## Assignment
Examine each line of the data, and copy the ones containing "tanpa".

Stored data
»»
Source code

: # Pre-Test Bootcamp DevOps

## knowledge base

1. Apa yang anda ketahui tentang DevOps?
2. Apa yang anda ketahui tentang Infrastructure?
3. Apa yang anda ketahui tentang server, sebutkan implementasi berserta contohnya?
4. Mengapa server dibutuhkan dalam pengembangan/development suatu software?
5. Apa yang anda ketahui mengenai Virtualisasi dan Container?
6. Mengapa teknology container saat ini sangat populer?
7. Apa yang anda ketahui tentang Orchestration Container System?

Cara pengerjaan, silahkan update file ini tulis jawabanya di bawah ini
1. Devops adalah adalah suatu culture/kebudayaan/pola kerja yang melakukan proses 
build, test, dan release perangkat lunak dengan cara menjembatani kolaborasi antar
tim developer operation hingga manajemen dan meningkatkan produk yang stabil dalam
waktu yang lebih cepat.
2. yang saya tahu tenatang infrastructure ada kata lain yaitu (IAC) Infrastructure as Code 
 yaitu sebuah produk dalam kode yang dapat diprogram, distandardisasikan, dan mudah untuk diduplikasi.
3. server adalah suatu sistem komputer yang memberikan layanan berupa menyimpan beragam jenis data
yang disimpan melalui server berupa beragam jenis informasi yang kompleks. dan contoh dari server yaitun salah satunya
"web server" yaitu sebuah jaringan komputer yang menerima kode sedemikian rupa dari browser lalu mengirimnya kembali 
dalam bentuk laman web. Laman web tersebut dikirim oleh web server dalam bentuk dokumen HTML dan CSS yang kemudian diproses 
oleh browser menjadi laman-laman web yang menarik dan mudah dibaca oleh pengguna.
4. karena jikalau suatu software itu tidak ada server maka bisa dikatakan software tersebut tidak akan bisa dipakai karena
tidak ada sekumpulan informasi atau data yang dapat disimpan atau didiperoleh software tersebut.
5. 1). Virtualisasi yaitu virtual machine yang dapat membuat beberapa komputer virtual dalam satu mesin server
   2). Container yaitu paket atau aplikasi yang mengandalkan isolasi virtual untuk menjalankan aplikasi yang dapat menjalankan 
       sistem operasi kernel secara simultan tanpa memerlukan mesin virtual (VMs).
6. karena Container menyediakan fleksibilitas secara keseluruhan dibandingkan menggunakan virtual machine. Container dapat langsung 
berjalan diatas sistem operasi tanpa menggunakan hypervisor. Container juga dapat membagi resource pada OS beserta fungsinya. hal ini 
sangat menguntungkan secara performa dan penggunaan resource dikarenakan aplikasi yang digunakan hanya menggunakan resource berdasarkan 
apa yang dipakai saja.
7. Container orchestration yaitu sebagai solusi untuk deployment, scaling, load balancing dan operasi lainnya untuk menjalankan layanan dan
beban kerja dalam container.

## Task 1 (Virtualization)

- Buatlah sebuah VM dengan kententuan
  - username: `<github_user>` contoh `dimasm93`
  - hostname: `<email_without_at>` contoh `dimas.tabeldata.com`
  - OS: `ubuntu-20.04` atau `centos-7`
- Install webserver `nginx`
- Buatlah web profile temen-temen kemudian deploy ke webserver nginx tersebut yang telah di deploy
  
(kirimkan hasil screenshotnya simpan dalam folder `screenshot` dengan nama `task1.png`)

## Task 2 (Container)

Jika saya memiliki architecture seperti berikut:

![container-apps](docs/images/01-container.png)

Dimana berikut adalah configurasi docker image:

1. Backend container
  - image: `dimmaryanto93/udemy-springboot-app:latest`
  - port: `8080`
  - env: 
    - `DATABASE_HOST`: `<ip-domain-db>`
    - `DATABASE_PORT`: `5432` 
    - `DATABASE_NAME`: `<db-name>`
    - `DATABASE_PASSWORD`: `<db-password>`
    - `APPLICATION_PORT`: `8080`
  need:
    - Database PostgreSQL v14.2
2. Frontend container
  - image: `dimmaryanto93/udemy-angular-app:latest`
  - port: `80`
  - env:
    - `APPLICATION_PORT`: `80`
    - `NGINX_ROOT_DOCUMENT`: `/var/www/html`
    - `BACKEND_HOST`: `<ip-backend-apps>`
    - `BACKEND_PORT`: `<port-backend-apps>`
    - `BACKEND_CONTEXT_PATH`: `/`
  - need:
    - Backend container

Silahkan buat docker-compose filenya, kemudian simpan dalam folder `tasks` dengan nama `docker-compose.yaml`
««
## Response box
       sistem operasi kernel secara simultan tanpa memerlukan mesin virtual (VMs).
berjalan diatas sistem operasi tanpa menggunakan hypervisor. Container juga dapat membagi resource pada OS beserta fungsinya. hal ini 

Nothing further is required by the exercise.